En outre, la Tunisie devrait respecter les conditions strictes du prêt du FMI, notamment la réduction des subventions aux carburants, l’élimination des subventions aux biens de consommation, la réduction de la masse salariale du secteur public et la restructuration des entités publiques, qui ont toutes un impact sur les populations les plus vulnérables. Il n’est pas surprenant que le prêt ait rencontré une certaine résistance, notamment de la part du président Saïed, qui s’oppose aux « diktats étrangers » du FMI, aux divisions du gouvernement sur l’accord et à la résistance de l’Union générale tunisienne du travail.
La Tunisie ne mérite pas des taux d’intérêt exorbitants
Pourquoi est-il difficile pour la Tunisie d’accéder à des prêts bon marché ? Tout d’abord, il y a le rôle des agences de notation. La note de crédit de la Tunisie a été dégradée par les trois agences de notation, Fitch ayant récemment attribué la note « CCC- », contre « CCC+ » auparavant. En fin de compte, cela se traduira par un renchérissement des prêts. Une étude récente du PNUD souligne les écarts incohérents entre les notes de crédit africaines attribuées par les différentes agences de notation pour des pays dans des situations similaires, en raison de données insuffisantes et de considérations subjectives. On estime que ces notations biaisées coûteraient 74,5 milliards $ à l’Afrique.
Un rapport du Mécanisme africain d’évaluation par les pairs et de la Commission économique des Nations unies pour l’Afrique note que ces notations biaisées résultent du fait que les agences de notation sont basées en dehors du continent, d’erreurs dans la publication des notations et des commentaires, du comportement grégaire des agences de notation, de notations spontanées et d’annonces tombant en dehors des calendriers de notation.
Deuxièmement, le rôle des analyses de viabilité de la dette est à l’origine de ces notations problématiques.
C’est l’une des principales raisons pour lesquelles la Tunisie n’obtient pas suffisamment de financement pour le développement, a des taux d’intérêt élevés lorsqu’elle emprunte, et se voit proposer des prescriptions du FMI qui entravent en fait la durabilité du développement à long terme.

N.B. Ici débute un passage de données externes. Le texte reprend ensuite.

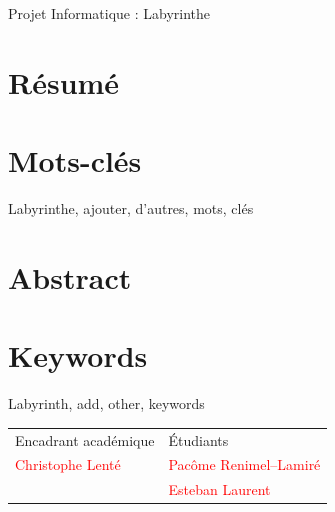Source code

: \documentclass[12pt]{scrreprt} %
\begin{document}
\newpage

\begin{center}
    \Huge
    Projet Informatique : Labyrinthe
\end{center}

\section*{Résumé}

\blindtext

\section*{Mots-clés}

Labyrinthe, ajouter, d'autres, mots, clés

\section*{Abstract}
\blindtext

\section*{Keywords}

Labyrinth, add, other, keywords

\hrulefill

\vfill


\begin{table}[h]
    \begin{tabularx}{\textwidth}{|X|Y|}
        \hline
        Encadrant académique              & Étudiants                               \\
        \textcolor{red}{Christophe Lenté} & \textcolor{red}{Pacôme Renimel--Lamiré} \\
                                          & \textcolor{red}{Esteban Laurent}        \\
        \hline
    \end{tabularx}
\end{table}
\end{document}
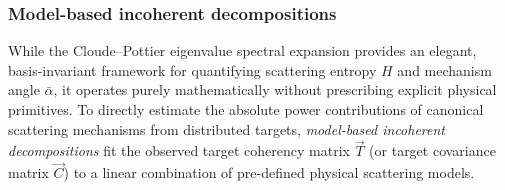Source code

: \subsubsection{Model-based incoherent decompositions}
\label{sec:model-based-decompositions}

While the Cloude--Pottier eigenvalue spectral expansion provides an elegant, basis-invariant framework for quantifying scattering entropy $H$ and mechanism angle $\bar{\alpha}$, it operates purely mathematically without prescribing explicit physical primitives.
To directly estimate the absolute power contributions of canonical scattering mechanisms from distributed targets, \emph{model-based incoherent decompositions} fit the observed target coherency matrix $\vec T$ (or target covariance matrix $\vec C$) to a linear combination of pre-defined physical scattering models.

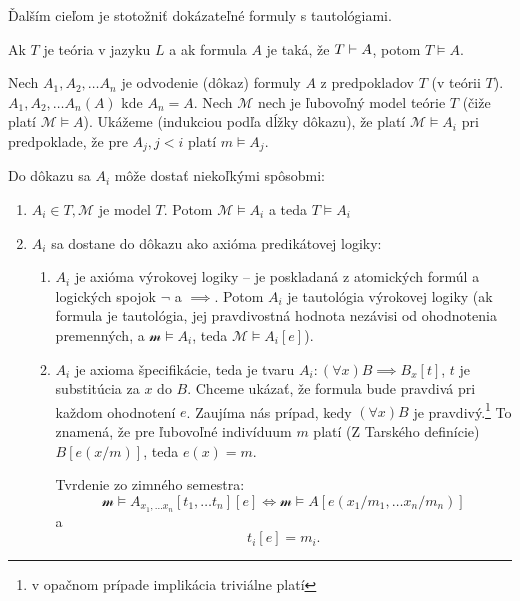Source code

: Ďalším cieľom je stotožniť dokázateľné formuly s tautológiami.

\begin{veta}[o korektnosti]
    Ak $T$ je teória v jazyku $L$ a ak formula $A$ je taká,
    že $T \vdash A$, potom $T \models A$.
\end{veta}

\begin{dokaz}
    Nech $A_1, A_2, \ldots A_n$ je odvodenie (dôkaz) formuly $A$
    z predpokladov $T$ (v teórii $T$). $A_1, A_2, \ldots A_n(A)$ kde
    $A_n=A$. Nech $\mathcal{M}$ nech je ľubovoľný model teórie $T$ 
    (čiže platí $\mathcal{M} \models A$).
    Ukážeme (indukciou podľa dĺžky dôkazu), že platí $\mathcal{M} \models A_i$
    pri predpoklade, že pre $A_j, j < i$ platí $m \models A_j$.

    Do dôkazu sa $A_i$ môže dostať niekoľkými spôsobmi:
    \begin{enumerate}
    \item $A_i \in T, \mathcal{M}$ je model $T$. Potom 
        $\mathcal{M} \models A_i$ a teda $T \models A_i$

    \item $A_i$ sa dostane do dôkazu ako axióma predikátovej logiky:
    \begin{enumerate}
        \item $A_i$ je axióma výrokovej logiky -- je poskladaná z
            atomických formúl a logických spojok $\neg$ a $\implies$. Potom
            $A_i$ je tautológia výrokovej logiky (ak formula je tautológia,
            jej pravdivostná hodnota nezávisi od ohodnotenia premenných, a
            $\mathcal{m} \models A_i$, teda $\mathcal{M} \models A_i[e]$).

        \item $A_i$ je axioma špecifikácie, teda je tvaru 
            $A_i: (\forall x) B \implies B_x[t]$, 
            $t$ je substitúcia za $x$ do $B$. 
            Chceme ukázať, že formula bude pravdivá
            pri každom ohodnotení $e$.
            Zaujíma nás prípad, kedy $(\forall x) B$ je pravdivý.\footnote{
                v opačnom prípade implikácia triviálne platí}
            To znamená, že pre ľubovoľné indivíduum $m$ platí (Z Tarského
            definície) $B[e(x/m)]$, teda $e(x)=m$.
        
            Tvrdenie zo zimného semestra:
            \begin{equation*}
                \mathcal{m} \models A_{x_1, \ldots x_n}[t_1, \ldots t_n][e] 
                    \Leftrightarrow 
                \mathcal{m} \models A[e(x_1/m_1, \ldots x_n/m_n)]
            \end{equation*}
            a
            \begin{equation*}
              t_i[e] = m_i.
            \end{equation*}


\end{enumerate}
\end{enumerate}
\end{dokaz}
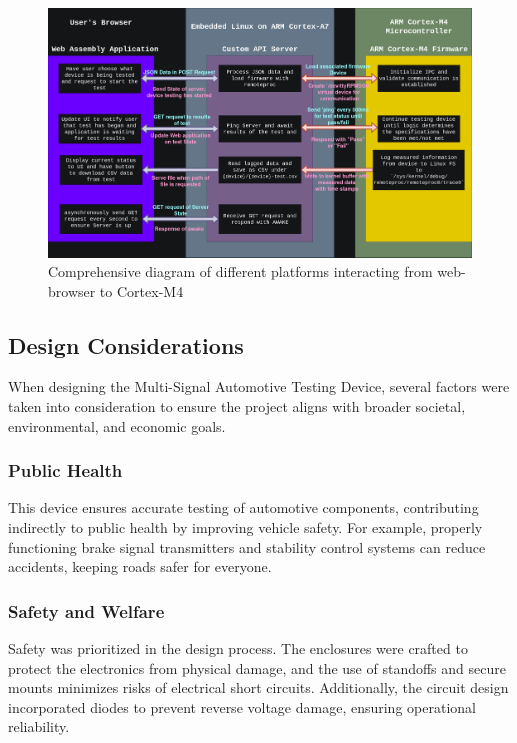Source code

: \documentclass[12pt]{article}
\begin{document}
\begin{figure}[H]
  \includegraphics[width=\textwidth]{../assets/software_stack.drawio.png}
  \caption{Comprehensive diagram of different platforms interacting from web-browser to Cortex-M4}
\end{figure}

\subsection{Design Considerations}
When designing the Multi-Signal Automotive Testing Device, several factors were
taken into consideration to ensure the project aligns with broader societal,
environmental, and economic goals.

\subsubsection{Public Health}
This device ensures accurate testing of automotive components, contributing
indirectly to public health by improving vehicle safety. For example, properly
functioning brake signal transmitters and stability control systems can reduce
accidents, keeping roads safer for everyone.


\subsubsection{Safety and Welfare}
Safety was prioritized in the design process. The enclosures were crafted to
protect the electronics from physical damage, and the use of standoffs and
secure mounts minimizes risks of electrical short circuits. Additionally, the
circuit design incorporated diodes to prevent reverse voltage damage, ensuring
operational reliability.
\end{document}
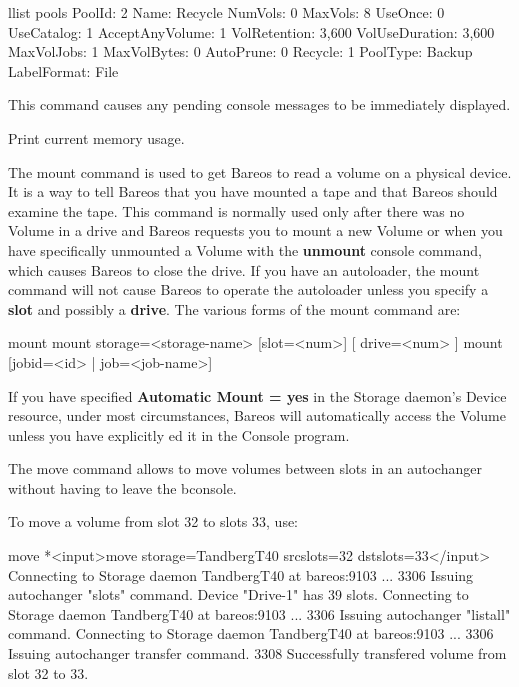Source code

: \begin{description}
\begin{bconsole}{llist pools}
          PoolId: 2
            Name: Recycle
         NumVols: 0
         MaxVols: 8
         UseOnce: 0
      UseCatalog: 1
 AcceptAnyVolume: 1
    VolRetention: 3,600
  VolUseDuration: 3,600
      MaxVolJobs: 1
     MaxVolBytes: 0
       AutoPrune: 0
         Recycle: 1
        PoolType: Backup
     LabelFormat: File
\end{bconsole}

\item [messages]
   This command causes any pending  console messages to be immediately displayed.

\item [memory]
   Print current memory usage.


\item [mount]
   The mount command is used to get Bareos to read a volume on a physical
   device.  It is a way to tell Bareos that you have mounted a tape and
   that Bareos should examine the tape.  This command is normally
   used only after there was no Volume in a drive and Bareos requests you to mount a new
   Volume or when you have specifically unmounted a Volume with the {\bf
   unmount} console command, which causes Bareos to close the drive.  If
   you have an autoloader, the mount command will not cause Bareos to
   operate the autoloader unless you specify a {\bf slot} and possibly a
   {\bf drive}. The various forms of the mount command are:

\begin{bconsole}{mount}
mount  storage=<storage-name> [slot=<num>] [
       drive=<num> ]
mount [jobid=<id> | job=<job-name>]
\end{bconsole}

   If you have specified {\bf Automatic  Mount = yes} in the Storage daemon's
   Device resource,  under most circumstances, Bareos will automatically access
   the Volume unless you have explicitly ed it in  the Console
   program.

\item [move]
   The move command allows to move volumes between slots in an autochanger without
   having to leave the bconsole.

   To move a volume from slot 32 to slots 33, use:

\begin{bconsole}{move}
*<input>move storage=TandbergT40 srcslots=32 dstslots=33</input>
Connecting to Storage daemon TandbergT40 at bareos:9103 ...
3306 Issuing autochanger "slots" command.
Device "Drive-1" has 39 slots.
Connecting to Storage daemon TandbergT40 at bareos:9103 ...
3306 Issuing autochanger "listall" command.
Connecting to Storage daemon TandbergT40 at bareos:9103 ...
3306 Issuing autochanger transfer command.
3308 Successfully transfered volume from slot 32 to 33.
\end{bconsole}


\end{description}

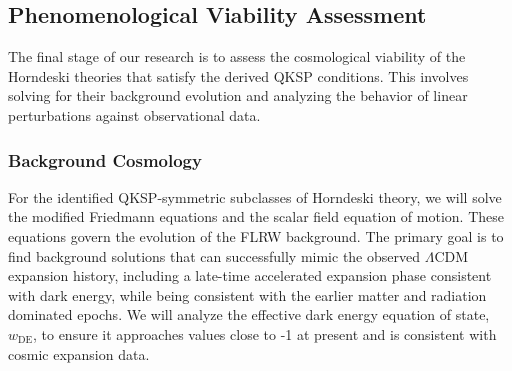\documentclass[twocolumn]{aastex631}
\begin{document}
\subsection{Phenomenological Viability Assessment}
The final stage of our research is to assess the cosmological viability of the Horndeski theories that satisfy the derived QKSP conditions. This involves solving for their background evolution and analyzing the behavior of linear perturbations against observational data.

\subsubsection{Background Cosmology}
For the identified QKSP-symmetric subclasses of Horndeski theory, we will solve the modified Friedmann equations and the scalar field equation of motion. These equations govern the evolution of the FLRW background. The primary goal is to find background solutions that can successfully mimic the observed $\Lambda$CDM expansion history, including a late-time accelerated expansion phase consistent with dark energy, while being consistent with the earlier matter and radiation dominated epochs. We will analyze the effective dark energy equation of state, $w_{\text{DE}}$, to ensure it approaches values close to -1 at present and is consistent with cosmic expansion data.
\end{document}
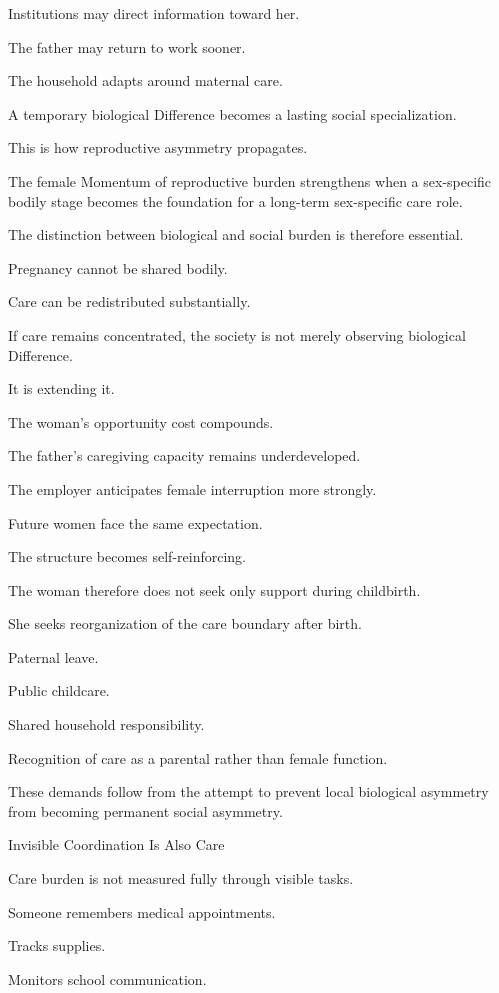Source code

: Institutions may direct information toward her.

The father may return to work sooner.

The household adapts around maternal care.

A temporary biological Difference becomes a lasting social specialization.

This is how reproductive asymmetry propagates.

The female Momentum of reproductive burden strengthens when a sex-specific bodily stage becomes the foundation for a long-term sex-specific care role.

The distinction between biological and social burden is therefore essential.

Pregnancy cannot be shared bodily.

Care can be redistributed substantially.

If care remains concentrated, the society is not merely observing biological Difference.

It is extending it.

The woman’s opportunity cost compounds.

The father’s caregiving capacity remains underdeveloped.

The employer anticipates female interruption more strongly.

Future women face the same expectation.

The structure becomes self-reinforcing.

The woman therefore does not seek only support during childbirth.

She seeks reorganization of the care boundary after birth.

Paternal leave.

Public childcare.

Shared household responsibility.

Recognition of care as a parental rather than female function.

These demands follow from the attempt to prevent local biological asymmetry from becoming permanent social asymmetry.

Invisible Coordination Is Also Care

Care burden is not measured fully through visible tasks.

Someone remembers medical appointments.

Tracks supplies.

Monitors school communication.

La Tunisie ne mérite pas les taux d’intérêt exorbitants ni les conditions rigoureuses des accords avec le FMI. La réforme de l’AVD est possible ; son évaluation devrait prendre en compte l’aspect « positif » de la dette, comme la création d’infrastructures génératrices de croissance, tout en fournissant une agence aux pays ; et tenir compte que les gouvernements africains conduisent leurs propres AVD afin de réduire les biais.
Cette vision holistique de la dette peut contribuer à réduire les taux d’intérêt et à débloquer davantage de fonds pour le développement. Seuls des prêts bon marché, accessibles et d’un volume substantiel permettront aux pays africains, comme la Tunisie, de combler leurs déficits de financement afin de produire une croissance durable à long terme.
Christy Un est analyste de données et de recherche sur le financement du développement chez Development Reimagined, un cabinet de conseil en développement international dirigé par des Africains et des femmes.
Rugare Mukanganga est économiste chez Development Reimagined.